[INPUT MATERIAL]

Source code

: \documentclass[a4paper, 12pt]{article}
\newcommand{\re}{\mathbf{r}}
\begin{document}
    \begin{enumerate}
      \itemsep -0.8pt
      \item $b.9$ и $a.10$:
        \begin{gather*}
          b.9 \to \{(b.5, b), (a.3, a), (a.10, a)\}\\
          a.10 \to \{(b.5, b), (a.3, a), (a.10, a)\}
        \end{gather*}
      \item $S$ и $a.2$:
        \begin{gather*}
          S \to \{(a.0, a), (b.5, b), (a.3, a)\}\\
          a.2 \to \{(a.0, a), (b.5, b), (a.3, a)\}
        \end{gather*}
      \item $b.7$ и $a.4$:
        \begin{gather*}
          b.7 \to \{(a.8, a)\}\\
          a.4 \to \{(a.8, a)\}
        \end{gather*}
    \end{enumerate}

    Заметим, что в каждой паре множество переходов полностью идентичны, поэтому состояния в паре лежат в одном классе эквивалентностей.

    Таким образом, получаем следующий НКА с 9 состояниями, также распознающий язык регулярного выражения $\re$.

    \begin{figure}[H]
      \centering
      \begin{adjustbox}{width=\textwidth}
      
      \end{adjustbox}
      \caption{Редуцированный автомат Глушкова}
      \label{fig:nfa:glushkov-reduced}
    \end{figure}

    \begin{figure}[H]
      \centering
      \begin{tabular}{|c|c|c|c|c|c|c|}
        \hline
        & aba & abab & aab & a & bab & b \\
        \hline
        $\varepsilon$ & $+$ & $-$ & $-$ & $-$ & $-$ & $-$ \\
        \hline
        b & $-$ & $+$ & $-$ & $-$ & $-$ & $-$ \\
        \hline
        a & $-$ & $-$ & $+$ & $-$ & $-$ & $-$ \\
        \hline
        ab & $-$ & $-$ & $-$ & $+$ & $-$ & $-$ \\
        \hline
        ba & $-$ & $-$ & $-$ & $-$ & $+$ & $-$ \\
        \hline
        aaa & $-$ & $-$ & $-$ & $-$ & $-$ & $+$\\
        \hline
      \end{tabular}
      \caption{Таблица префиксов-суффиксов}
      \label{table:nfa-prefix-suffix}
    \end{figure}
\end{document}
---
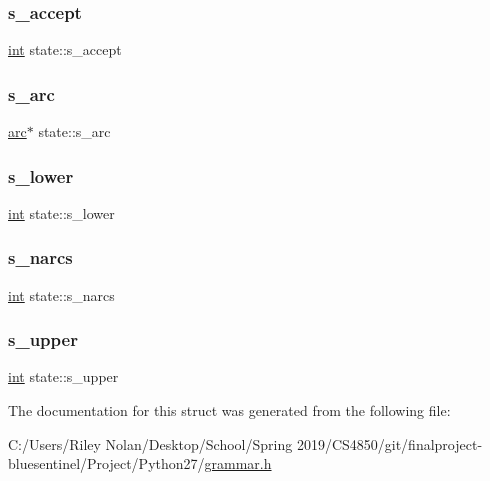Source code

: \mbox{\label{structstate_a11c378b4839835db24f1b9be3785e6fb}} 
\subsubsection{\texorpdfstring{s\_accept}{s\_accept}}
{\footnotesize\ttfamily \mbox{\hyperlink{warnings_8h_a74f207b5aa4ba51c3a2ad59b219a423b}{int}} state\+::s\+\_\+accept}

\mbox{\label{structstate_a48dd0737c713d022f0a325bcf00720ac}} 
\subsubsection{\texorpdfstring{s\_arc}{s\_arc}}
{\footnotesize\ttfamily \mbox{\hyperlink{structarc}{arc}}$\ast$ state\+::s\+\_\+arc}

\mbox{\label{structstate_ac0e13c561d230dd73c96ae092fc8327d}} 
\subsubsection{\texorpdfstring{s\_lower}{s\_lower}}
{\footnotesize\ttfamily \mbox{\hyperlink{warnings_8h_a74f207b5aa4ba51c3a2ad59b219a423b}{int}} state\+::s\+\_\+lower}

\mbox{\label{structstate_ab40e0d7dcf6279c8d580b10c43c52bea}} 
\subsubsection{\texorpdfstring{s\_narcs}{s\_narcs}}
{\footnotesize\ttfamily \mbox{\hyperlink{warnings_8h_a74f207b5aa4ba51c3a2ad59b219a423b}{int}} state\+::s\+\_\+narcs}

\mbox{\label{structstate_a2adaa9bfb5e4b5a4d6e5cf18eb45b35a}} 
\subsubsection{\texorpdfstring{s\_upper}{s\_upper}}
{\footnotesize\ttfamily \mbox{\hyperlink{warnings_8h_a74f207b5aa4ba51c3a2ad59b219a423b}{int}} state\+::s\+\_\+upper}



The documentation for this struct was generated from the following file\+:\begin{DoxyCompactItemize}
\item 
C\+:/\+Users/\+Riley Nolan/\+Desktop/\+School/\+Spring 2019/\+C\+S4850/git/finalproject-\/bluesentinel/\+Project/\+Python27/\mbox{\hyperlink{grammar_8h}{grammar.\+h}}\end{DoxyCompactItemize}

[WHAT NEEDS TO BE DONE] All lines that contain the word "texorpdfstring" should be copied from the listing.

[EXPECTED ANSWER]
\subsubsection{\texorpdfstring{s\_accept}{s\_accept}}
\subsubsection{\texorpdfstring{s\_arc}{s\_arc}}
\subsubsection{\texorpdfstring{s\_lower}{s\_lower}}
\subsubsection{\texorpdfstring{s\_narcs}{s\_narcs}}
\subsubsection{\texorpdfstring{s\_upper}{s\_upper}}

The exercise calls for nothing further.